Abstract

Appendiceal diverticulum is a rare condition that usually presents with symptoms similar to acute appendicitis. Although imaging can be used to aid the diagnosis of this condition, it is usually confirmed postoperatively on the basis of histology. Because of an increased risk of appendiceal neoplasms, the usual management is prophylactic appendicectomy. We report the case of a 70-year-old lady with no symptoms referred from her GP surgery for a positive faecal immunochemical test as part of the bowel screening programme. Colonoscopy showed a mass at the appendiceal orifice with normal histology. She underwent an appendicectomy with a small cuff of caecal resection. The lesion was ~8 cm at its maximum dimension and showed appendiceal diverticulum. Appendiceal diverticulum is an important differential diagnosis to consider in patients with atypical history of acute appendicitis or positive faecal immunochemical test with no other symptoms.

Introduction

Appendiceal diverticulum is a rare condition that was first reported in the literature in 1893 [1]. Its frequency has been estimated to be ~0.04% to 3.7% [2–4]. The condition can be congenital or acquired depending on the layers involved [5].

The primary symptom is abdominal pain and the presentation is similar to acute appendicitis in majority of the cases [6]. The diagnosis is usually made postoperatively on histopathological analysis [7]. Appendiceal diverticulae are associated with a higher risk of perforation [2, 3] and appendiceal neoplasms [5, 8].

We report the case of an asymptomatic patient with a positive faecal immunochemical test (FIT) and a mass at appendiceal orifice on colonoscopy which showed normal mucosa and was diagnosed with an appendiceal diverticulum.

Case report

A 70-year-old lady was referred by her General Practitioner (GP) surgery for a colonoscopy as part of the bowel screening programme for a positive FIT.

She had been participating regularly for the last 8 years. She had a single episode of bleeding per rectum 4 years back following which she had a FIT which was 15 μg/g. Her last normal FIT was 3 months back so the decision by her GP was to repeat another FIT in 2 months’ time which was normal.

She remained asymptomatic throughout this period with no history of abdominal pain, no change in bowel habits or irregular bowel habits, no anorexia or weight changes, and no bleeding per rectum. She had history of basal cell carcinoma of the skin which was resected. She had family history of bowel cancer in a first degree relative.

She had a colonoscopy 2 weeks later. This showed a mass at the appendiceal orifice similar to a mucocele as shown in Fig. 1 from which biopsies were taken. Four polyps were also removed from the right colon, the largest being an 18 mm lesion in the ascending colon.

Mass at the appendiceal orifice similar to a mucocele.
Figure 1

Mass at the appendiceal orifice similar to a mucocele.

Histology showed normal colonic mucosa for the biopsies from the suspected mucocele, while the polyps were low grade tubular adenomas with one tubulovillous adenoma with low grade dysplasia.

Radiological imaging for the thorax, abdomen, and pelvis was done to further characterise the lesion at the appendix and any other associated lesions. This showed a 10 mm low attenuation lesion at the base of the appendix (Fig. 2A). The upstream appendix was normal in diameter at 6 mm but mildly thickened wall containing a small volume of fluid (Fig. 2B).

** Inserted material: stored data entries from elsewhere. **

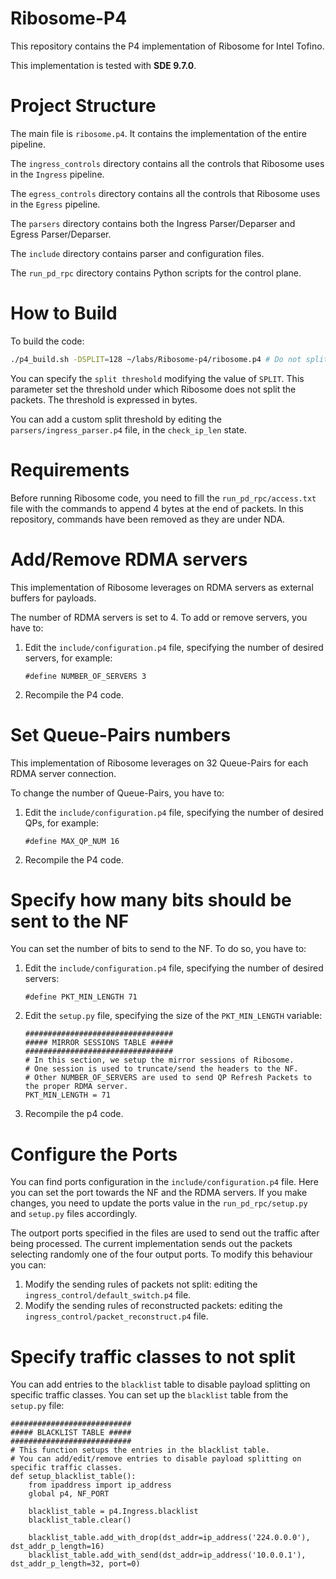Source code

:# Ribosome-P4
This repository contains the P4 implementation of Ribosome for Intel Tofino. 

This implementation is tested with **SDE 9.7.0**.

# Project Structure
The main file is `ribosome.p4`. It contains the implementation of the entire pipeline. 

The `ingress_controls` directory contains all the controls that Ribosome uses in the `Ingress` pipeline. 

The `egress_controls` directory contains all the controls that Ribosome uses in the `Egress` pipeline. 

The `parsers` directory contains both the Ingress Parser/Deparser and Egress Parser/Deparser.

The `include` directory contains parser and configuration files. 

The `run_pd_rpc` directory contains Python scripts for the control plane. 

# How to Build
To build the code: 
```bash 
./p4_build.sh -DSPLIT=128 ~/labs/Ribosome-p4/ribosome.p4 # Do not split packets with "length <= SPLIT"
```
You can specify the `split threshold` modifying the value of `SPLIT`. This parameter set the threshold under which 
Ribosome does not split the packets. The threshold is expressed in bytes. 

You can add a custom split threshold by editing the `parsers/ingress_parser.p4` file, in the `check_ip_len` state.

# Requirements 

Before running Ribosome code, you need to fill the `run_pd_rpc/access.txt` file with the commands to append 4 bytes at the end of packets.
In this repository, commands have been removed as they are under NDA.

# Add/Remove RDMA servers
This implementation of Ribosome leverages on RDMA servers as external buffers for payloads. 

The number of RDMA servers is set to 4. 
To add or remove servers, you have to: 

1. Edit the `include/configuration.p4` file, specifying the number of desired servers, for example: 
    ```p4
    #define NUMBER_OF_SERVERS 3 
    ```
2. Recompile the P4 code. 

# Set Queue-Pairs numbers

This implementation of Ribosome leverages on 32 Queue-Pairs for each RDMA server connection.

To change the number of Queue-Pairs, you have to:

1. Edit the `include/configuration.p4` file, specifying the number of desired QPs, for example:
    ```p4
    #define MAX_QP_NUM 16
    ```
2. Recompile the P4 code.

# Specify how many bits should be sent to the NF
You can set the number of bits to send to the NF. To do so, you have to: 

1. Edit the `include/configuration.p4` file, specifying the number of desired servers:
    ```p4
    #define PKT_MIN_LENGTH 71
    ```
2. Edit the `setup.py` file, specifying the size of the `PKT_MIN_LENGTH` variable: 
    ```python3
    #################################
    ##### MIRROR SESSIONS TABLE #####
    #################################
    # In this section, we setup the mirror sessions of Ribosome.
    # One session is used to truncate/send the headers to the NF.
    # Other NUMBER_OF_SERVERS are used to send QP Refresh Packets to the proper RDMA server.
    PKT_MIN_LENGTH = 71
    ```
3. Recompile the p4 code.

# Configure the Ports
You can find ports configuration in the `include/configuration.p4` file. Here you can set the port towards the NF and 
the RDMA servers. 
If you make changes, you need to update the ports value in the `run_pd_rpc/setup.py` and `setup.py` files accordingly. 

The outport ports specified in the files are used to send out the traffic after being processed. 
The current implementation sends out the packets selecting randomly one of the four output ports. 
To modify this behaviour you can:
1. Modify the sending rules of packets not split: editing the `ingress_control/default_switch.p4` file.
2. Modify the sending rules of reconstructed packets: editing the `ingress_control/packet_reconstruct.p4` file. 

# Specify traffic classes to not split
You can add entries to the `blacklist` table to disable payload splitting on specific traffic classes.
You can set up the `blacklist` table from the `setup.py` file:
```python3
###########################
##### BLACKLIST TABLE #####
###########################
# This function setups the entries in the blacklist table.
# You can add/edit/remove entries to disable payload splitting on specific traffic classes.
def setup_blacklist_table():
    from ipaddress import ip_address
    global p4, NF_PORT

    blacklist_table = p4.Ingress.blacklist
    blacklist_table.clear()

    blacklist_table.add_with_drop(dst_addr=ip_address('224.0.0.0'), dst_addr_p_length=16)
    blacklist_table.add_with_send(dst_addr=ip_address('10.0.0.1'), dst_addr_p_length=32, port=0)
```
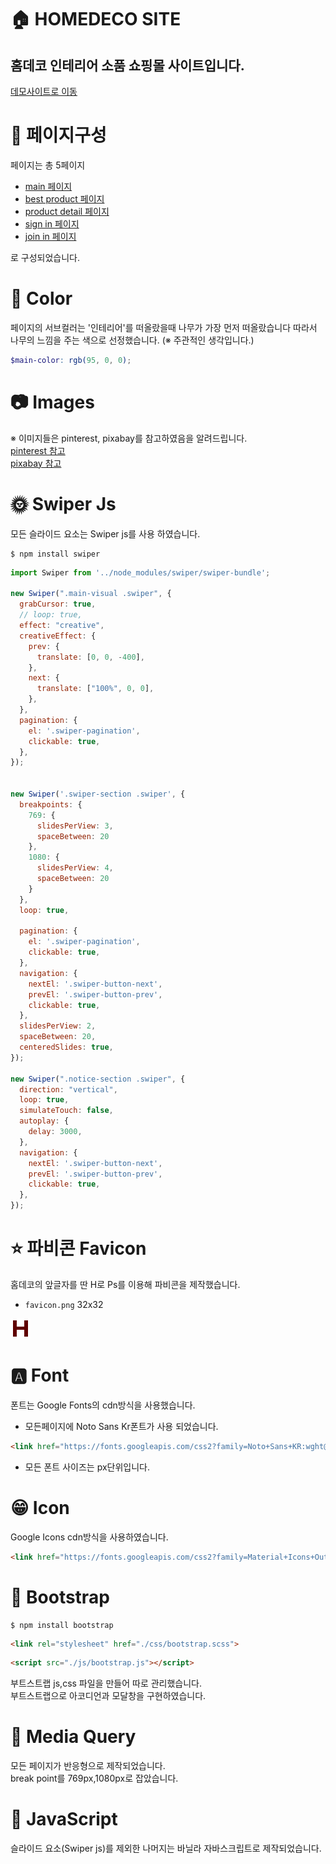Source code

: # 🏠 HOMEDECO SITE
## 홈데코 인테리어 소품 쇼핑몰 사이트입니다.  
[데모사이트로 이동](https://decosite.netlify.app/index.html)
# 📃 페이지구성
페이지는 총 5페이지
- [main 페이지](https://decosite.netlify.app/index.html)
- [best product 페이지](https://decosite.netlify.app/components/product.html)
- [product detail 페이지](https://decosite.netlify.app/components/detail-product.html)
- [sign in 페이지](https://decosite.netlify.app/components/login.html)
- [join in 페이지](https://decosite.netlify.app/components/signin.html)

로 구성되었습니다.
# 🌈 Color
페이지의 서브컬러는 '인테리어'를 떠올랐을때 나무가 가장 먼저 떠올랐습니다 따라서 나무의 느낌을 주는 색으로 선정했습니다. (※ 주관적인 생각입니다.)
```scss
$main-color: rgb(95, 0, 0);
```
# 📷 Images
※ 이미지들은 pinterest, pixabay를 참고하였음을 알려드립니다.  
[pinterest 참고](https://www.pinterest.co.kr/)  
[pixabay 참고](https://pixabay.com/ko/)
# 🌞 Swiper Js
모든 슬라이드 요소는 Swiper js를 사용 하였습니다.  
```
$ npm install swiper
```

```javascript
import Swiper from '../node_modules/swiper/swiper-bundle';

new Swiper(".main-visual .swiper", {
  grabCursor: true,
  // loop: true,
  effect: "creative",
  creativeEffect: {
    prev: {
      translate: [0, 0, -400],
    },
    next: {
      translate: ["100%", 0, 0],
    },
  },
  pagination: {
    el: '.swiper-pagination',
    clickable: true,
  },
});


new Swiper('.swiper-section .swiper', {
  breakpoints: {
    769: {
      slidesPerView: 3,
      spaceBetween: 20
    },
    1080: {
      slidesPerView: 4,
      spaceBetween: 20
    }
  },
  loop: true,

  pagination: {
    el: '.swiper-pagination',
    clickable: true,
  },
  navigation: {
    nextEl: '.swiper-button-next',
    prevEl: '.swiper-button-prev',
    clickable: true,
  },
  slidesPerView: 2,
  spaceBetween: 20,
  centeredSlides: true,
});

new Swiper(".notice-section .swiper", {
  direction: "vertical",
  loop: true,
  simulateTouch: false,
  autoplay: {
    delay: 3000,
  },
  navigation: {
    nextEl: '.swiper-button-next',
    prevEl: '.swiper-button-prev',
    clickable: true,
  },
});

```
# ⭐ 파비콘 Favicon
홈데코의 앞글자를 딴 H로 Ps를 이용해 파비콘을 제작했습니다. 
- `favicon.png` 32x32  

![favicon](./favicon.png)

# 🅰 Font
폰트는 Google Fonts의 cdn방식을 사용했습니다.
- 모든페이지에 Noto Sans Kr폰트가 사용 되었습니다.  
```html
<link href="https://fonts.googleapis.com/css2?family=Noto+Sans+KR:wght@100;300;400;500;700;900&display=swap" rel="stylesheet">
```
- 모든 폰트 사이즈는 px단위입니다.
# 😁 Icon
Google Icons cdn방식을 사용하였습니다.
```html
<link href="https://fonts.googleapis.com/css2?family=Material+Icons+Outlined" rel="stylesheet">
```
# 👢 Bootstrap
```
$ npm install bootstrap
```
```html
<link rel="stylesheet" href="./css/bootstrap.scss">
```
```html
<script src="./js/bootstrap.js"></script>
```
부트스트랩 js,css 파일을 만들어 따로 관리했습니다.  
부트스트랩으로 아코디언과 모달창을 구현하였습니다.
# 🔹 Media Query
모든 페이지가 반응형으로 제작되었습니다.  
break point를 769px,1080px로 잡았습니다.
# 🍋 JavaScript
슬라이드 요소(Swiper js)를 제외한 나머지는
바닐라 자바스크립트로 제작되었습니다.
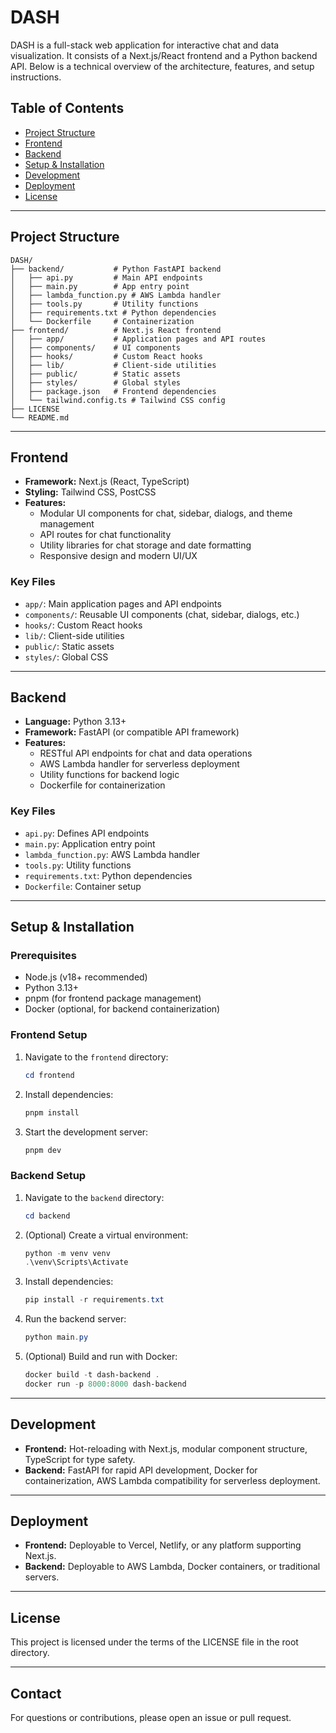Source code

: 
# DASH

DASH is a full-stack web application for interactive chat and data visualization. It consists of a Next.js/React frontend and a Python backend API. Below is a technical overview of the architecture, features, and setup instructions.

## Table of Contents
- [Project Structure](#project-structure)
- [Frontend](#frontend)
- [Backend](#backend)
- [Setup & Installation](#setup--installation)
- [Development](#development)
- [Deployment](#deployment)
- [License](#license)

---

## Project Structure

```
DASH/
├── backend/           # Python FastAPI backend
│   ├── api.py         # Main API endpoints
│   ├── main.py        # App entry point
│   ├── lambda_function.py # AWS Lambda handler
│   ├── tools.py       # Utility functions
│   ├── requirements.txt # Python dependencies
│   └── Dockerfile     # Containerization
├── frontend/          # Next.js React frontend
│   ├── app/           # Application pages and API routes
│   ├── components/    # UI components
│   ├── hooks/         # Custom React hooks
│   ├── lib/           # Client-side utilities
│   ├── public/        # Static assets
│   ├── styles/        # Global styles
│   ├── package.json   # Frontend dependencies
│   └── tailwind.config.ts # Tailwind CSS config
├── LICENSE
└── README.md
```

---

## Frontend
- **Framework:** Next.js (React, TypeScript)
- **Styling:** Tailwind CSS, PostCSS
- **Features:**
  - Modular UI components for chat, sidebar, dialogs, and theme management
  - API routes for chat functionality
  - Utility libraries for chat storage and date formatting
  - Responsive design and modern UI/UX

### Key Files
- `app/`: Main application pages and API endpoints
- `components/`: Reusable UI components (chat, sidebar, dialogs, etc.)
- `hooks/`: Custom React hooks
- `lib/`: Client-side utilities
- `public/`: Static assets
- `styles/`: Global CSS

---

## Backend
- **Language:** Python 3.13+
- **Framework:** FastAPI (or compatible API framework)
- **Features:**
  - RESTful API endpoints for chat and data operations
  - AWS Lambda handler for serverless deployment
  - Utility functions for backend logic
  - Dockerfile for containerization

### Key Files
- `api.py`: Defines API endpoints
- `main.py`: Application entry point
- `lambda_function.py`: AWS Lambda handler
- `tools.py`: Utility functions
- `requirements.txt`: Python dependencies
- `Dockerfile`: Container setup

---

## Setup & Installation

### Prerequisites
- Node.js (v18+ recommended)
- Python 3.13+
- pnpm (for frontend package management)
- Docker (optional, for backend containerization)

### Frontend Setup
1. Navigate to the `frontend` directory:
   ```powershell
   cd frontend
   ```
2. Install dependencies:
   ```powershell
   pnpm install
   ```
3. Start the development server:
   ```powershell
   pnpm dev
   ```

### Backend Setup
1. Navigate to the `backend` directory:
   ```powershell
   cd backend
   ```
2. (Optional) Create a virtual environment:
   ```powershell
   python -m venv venv
   .\venv\Scripts\Activate
   ```
3. Install dependencies:
   ```powershell
   pip install -r requirements.txt
   ```
4. Run the backend server:
   ```powershell
   python main.py
   ```
5. (Optional) Build and run with Docker:
   ```powershell
   docker build -t dash-backend .
   docker run -p 8000:8000 dash-backend
   ```

---

## Development
- **Frontend:** Hot-reloading with Next.js, modular component structure, TypeScript for type safety.
- **Backend:** FastAPI for rapid API development, Docker for containerization, AWS Lambda compatibility for serverless deployment.

---

## Deployment
- **Frontend:** Deployable to Vercel, Netlify, or any platform supporting Next.js.
- **Backend:** Deployable to AWS Lambda, Docker containers, or traditional servers.

---

## License
This project is licensed under the terms of the LICENSE file in the root directory.

---

## Contact
For questions or contributions, please open an issue or pull request.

A 2 mm left lower lobe nodule was also seen with appearances similar to an intrapulmonary node.

CT scan of the abdomen showing (A) 10 mm low attenuation lesion at the base of appendix and (B) mildly thick walled appendix containing a small volume of fluid.
Figure 2

CT scan of the abdomen showing (A) 10 mm low attenuation lesion at the base of appendix and (B) mildly thick walled appendix containing a small volume of fluid.

An incidental dilated ascending aorta and calcified aortic valve was also noted. An echocardiogram was done which showed dilated ascending aorta 4.5 cm with mild aortic regurgitation, mild mitral and tricuspid regurgitation, and a dilated right atrium.

The clinical details were discussed in the lower gastrointestinal multidisciplinary team meeting and planned for surgical resection. A laparoscopic appendicectomy plus a small cuff of caecal resection (31 mm × 11 mm) was done. There was a palpable ~6 mm lesion at the base of the appendix.

Macroscopically, the appendix measured 81 mm × 10 mm × 9 mm showing some dilatation of the lumen, with a small cuff of caecum as mentioned. The serosal surface appeared unremarkable. There was no evidence of exudate, mucin, or any site of perforation. On opening the caecal aspect, there was an obvious polypoid nodular intramural lesion within the appendix isolated to the base. Dissecting the appendix, there were thick cream secretions in the lumen but no definite mucin. The nodule measured 12 × 7 mm and on slicing contained cream soft material.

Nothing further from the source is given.